As for his song selection process, Rodgers insists he simply stepped his best foot forward. These tracks are the demo tapes that he kept in his truck for further listening after co-writes. His draw—weeks, months, or even a few years down the road—to these tapes served as a solid indicator of what he felt may also resonate with his listeners.
“Hopefully, people hear a little bit of all that in my music,” he says. “And I hope people know that it’s genuine, it’s straight from my heart. I’m just a small-town boy from Mississippi; I’m not trying to be anything other than that. And I write songs that make me feel something, so it’ll make other people feel something.”
Standing in the spotlight, Rodgers speaks to his younger self and those wishing to follow a similar trajectory as a songwriter or country artist with some sage wisdom.
“I’m not saying I did it perfect,” says Rodgers. “But I think, find other writers and artists in Nashville that you vibe with and think the same way and feel the same way about songs, that might be the most important thing you could ever do. Because this town is impossible to conquer by yourself. So I would say definitely find a group of people that you can come up with, and win together and lose together, and just focus on writing great songs.
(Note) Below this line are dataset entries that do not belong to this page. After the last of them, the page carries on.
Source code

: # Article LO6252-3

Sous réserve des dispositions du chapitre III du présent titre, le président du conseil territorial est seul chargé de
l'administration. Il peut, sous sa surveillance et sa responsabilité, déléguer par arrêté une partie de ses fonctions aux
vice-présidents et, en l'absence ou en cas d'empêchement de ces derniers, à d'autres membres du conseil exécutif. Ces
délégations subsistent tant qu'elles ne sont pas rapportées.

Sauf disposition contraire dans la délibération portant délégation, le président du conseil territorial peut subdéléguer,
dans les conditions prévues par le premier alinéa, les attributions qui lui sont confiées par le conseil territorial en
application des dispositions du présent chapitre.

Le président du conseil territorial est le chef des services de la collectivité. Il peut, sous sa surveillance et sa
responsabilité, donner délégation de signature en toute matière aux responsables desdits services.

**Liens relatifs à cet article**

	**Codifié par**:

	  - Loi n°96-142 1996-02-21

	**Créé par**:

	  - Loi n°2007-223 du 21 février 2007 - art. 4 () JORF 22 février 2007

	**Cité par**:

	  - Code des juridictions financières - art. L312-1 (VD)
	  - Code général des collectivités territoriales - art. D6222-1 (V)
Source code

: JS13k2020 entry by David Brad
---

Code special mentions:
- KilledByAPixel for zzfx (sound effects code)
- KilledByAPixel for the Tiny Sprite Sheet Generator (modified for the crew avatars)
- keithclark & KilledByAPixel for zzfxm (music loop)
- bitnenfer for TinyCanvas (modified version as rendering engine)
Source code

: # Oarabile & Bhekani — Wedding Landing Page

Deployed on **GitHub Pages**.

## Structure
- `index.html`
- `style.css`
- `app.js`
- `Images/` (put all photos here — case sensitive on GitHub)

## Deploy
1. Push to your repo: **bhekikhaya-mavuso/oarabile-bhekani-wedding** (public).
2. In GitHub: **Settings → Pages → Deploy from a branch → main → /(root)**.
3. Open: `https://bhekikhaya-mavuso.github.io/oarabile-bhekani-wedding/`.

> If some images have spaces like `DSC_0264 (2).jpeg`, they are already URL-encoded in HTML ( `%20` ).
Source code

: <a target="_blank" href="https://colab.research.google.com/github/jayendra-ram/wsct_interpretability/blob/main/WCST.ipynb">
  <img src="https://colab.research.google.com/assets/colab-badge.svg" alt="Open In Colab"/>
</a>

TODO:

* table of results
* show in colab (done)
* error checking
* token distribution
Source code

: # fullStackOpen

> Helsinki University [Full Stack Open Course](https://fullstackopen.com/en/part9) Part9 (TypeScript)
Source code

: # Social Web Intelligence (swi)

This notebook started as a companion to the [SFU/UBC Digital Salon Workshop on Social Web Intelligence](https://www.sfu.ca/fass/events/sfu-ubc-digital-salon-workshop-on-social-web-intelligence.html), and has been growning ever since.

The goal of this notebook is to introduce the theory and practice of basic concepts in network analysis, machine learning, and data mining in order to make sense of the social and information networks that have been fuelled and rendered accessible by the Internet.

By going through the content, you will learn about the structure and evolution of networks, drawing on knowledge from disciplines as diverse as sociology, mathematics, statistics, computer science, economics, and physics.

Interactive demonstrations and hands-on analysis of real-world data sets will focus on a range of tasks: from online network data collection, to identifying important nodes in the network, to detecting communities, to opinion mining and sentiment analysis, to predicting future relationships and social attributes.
A great song takes care of literally everything else.”
Currently headlining his Cold Beer Calling My Name Tour 2021 through December, which includes his first-ever headlining show in New York City, plus stops in Boston, Philadelphia, and Washington D.C. before wrapping with a two-night stand at Nashville’s storied Exit/In. Support on select dates includes Drew Green, Brandon Lay, Drew Parker, Hunter Phelps, Jordan Rowe, and Sarah Allison Turner.